Researchers use text analytics to uncover the lives of 19th-century women

Erin O'Hare
April 24, 2019

About 20 years ago, a certain type of book kept popping up in Alison Booth’s research.

The English professor, who studies narrative theory and the Victorian era, noticed that biographies of women were being written long before feminist critics thought they were, biographies that go into detail about women’s lives, “making the case for women’s importance, women’s variety, women’s historicity,” she says.

“For centuries, biographers have even kept records of rather ordinary women who mattered in their own community without being famous,” Booth says, “yet we often learn about history as if women rarely had a part in it.”

Calamity Jane and the Wildcats book cover
Calamity Jane and the Lady Wildcats is a biography that is part of the CBW collection and the BESS schema created by the DSI.

Booth located about 1,200 of these books—collective biographies of, say, nurses, adventurers, assassins, writers—via online catalogs and in 2004 published a book, How to Make It as a Woman: Collective Biographical History from Victoria to the Present, on her findings. She then worked with UVA’s library to create a digital finding aid for these books hiding in plain sight on many libraries’ open shelves, to shed light on women’s stories that have been historically kept in the dark.

“As I worked on it further, I wanted to go past having a two-dimensional resource for finding out about these books, to thinking about what is really in them,” says Booth, who is also co-director of the Scholars’ Lab, a digital humanities center at UVA.

Booth is working with the Data Science Institute (DSI) and Institute for Advanced Technology in the Humanities (IATH) on the Collective Biographies of Women Project, which uses data to glean new information.

DSI Master of Science in Data Science (MSDS) students Sakshi Jawarani, Murugesan Ramakrishnan, and Varshini Sriram, advised by MSDS Program Director and professor Rafael Alvarado, are working on a capstone project with Booth to build the Biographical Elements and Structure Schema (BESS). The BESS uses human editors to identify selected features, such as word choice (i.e., “crying,” or “traveling”), in each paragraph of the books in CBW’s database to figure out how to apply machine learning methods that can aid in both editing the corpus and in interpreting the results of the BESS annotations.

“Text problems are very prevalent in data science these days,” says Ramakrishnan, “and they are really interesting, really complex problems to solve.
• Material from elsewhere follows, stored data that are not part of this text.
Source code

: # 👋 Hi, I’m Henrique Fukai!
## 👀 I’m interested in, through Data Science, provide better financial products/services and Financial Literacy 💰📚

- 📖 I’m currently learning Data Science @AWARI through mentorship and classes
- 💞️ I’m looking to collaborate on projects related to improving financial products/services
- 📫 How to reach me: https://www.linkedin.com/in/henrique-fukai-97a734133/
There is so much textual data in the world, and not just in the Humanities, but in areas like business, finance, and social media—from conducting sentiment analysis of Amazon reviews, to studying patterns of hate speech on Twitter.”

Booth's collection, in effect, is a labeled corpus of textual data of the kind that data scientists analyze with natural language processing and text mining techniques for a variety of projects. 
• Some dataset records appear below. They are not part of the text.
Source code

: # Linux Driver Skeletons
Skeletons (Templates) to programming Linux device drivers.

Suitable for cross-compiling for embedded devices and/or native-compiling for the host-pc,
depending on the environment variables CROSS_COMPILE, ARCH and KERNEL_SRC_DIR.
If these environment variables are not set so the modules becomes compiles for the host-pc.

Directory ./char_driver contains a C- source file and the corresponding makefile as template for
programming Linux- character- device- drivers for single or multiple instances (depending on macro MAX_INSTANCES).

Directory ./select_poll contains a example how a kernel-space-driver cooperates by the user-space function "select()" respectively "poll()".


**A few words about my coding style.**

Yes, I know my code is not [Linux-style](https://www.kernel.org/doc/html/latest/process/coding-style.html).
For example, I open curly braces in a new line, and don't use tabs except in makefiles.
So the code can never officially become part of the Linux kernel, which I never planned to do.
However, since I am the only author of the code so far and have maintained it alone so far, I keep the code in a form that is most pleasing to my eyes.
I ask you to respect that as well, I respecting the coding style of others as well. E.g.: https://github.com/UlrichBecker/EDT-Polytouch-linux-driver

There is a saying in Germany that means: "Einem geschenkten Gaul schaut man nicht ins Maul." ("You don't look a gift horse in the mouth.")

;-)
One task on which the CBW capstone project is focused is to build a classifier that takes advantage of existing CBW markup in order to predict the annotations that might be applied to other paragraphs from the large number of as yet unlabeled biographies. Another task is to use unsupervised methods to surface semantic patterns in the corpus as a whole that might not be apparent to the human reader.

florence nightingale
Florence Nightingale, founder of modern nursing, cared for soldiers during the Crimean War. Nightingale is featured in four books in the CBW collection.

For example, an editor might read three versions of a Florence Nightingale biography. In the first version, the event “crying” might occur in the fourth paragraph; in the second version, “crying” might occur in the fifth and tenth paragraphs; in the third version, Nightingale may never cry or move her audience to tears. The editor tracks this data in a stand-aside XML document (vetted later by a second editor), which allows for a comparison of what different authors choose to exclude or include in a narrative of Nightingale’s life, and to document how the persona of Nightingale alters in various versions over time.The extensive controlled vocabulary, not only for events but also for narrative technique, goes beyond word search and sentiment analysis, which might always consider “crying” to be negative, whereas it can sometimes signal empathy or joy.

For her part, Booth says, “I’m excited to see what they come up with,” and to see how this type of mid-range reading, as she calls it, can lend new insights into literary—and data—analysis.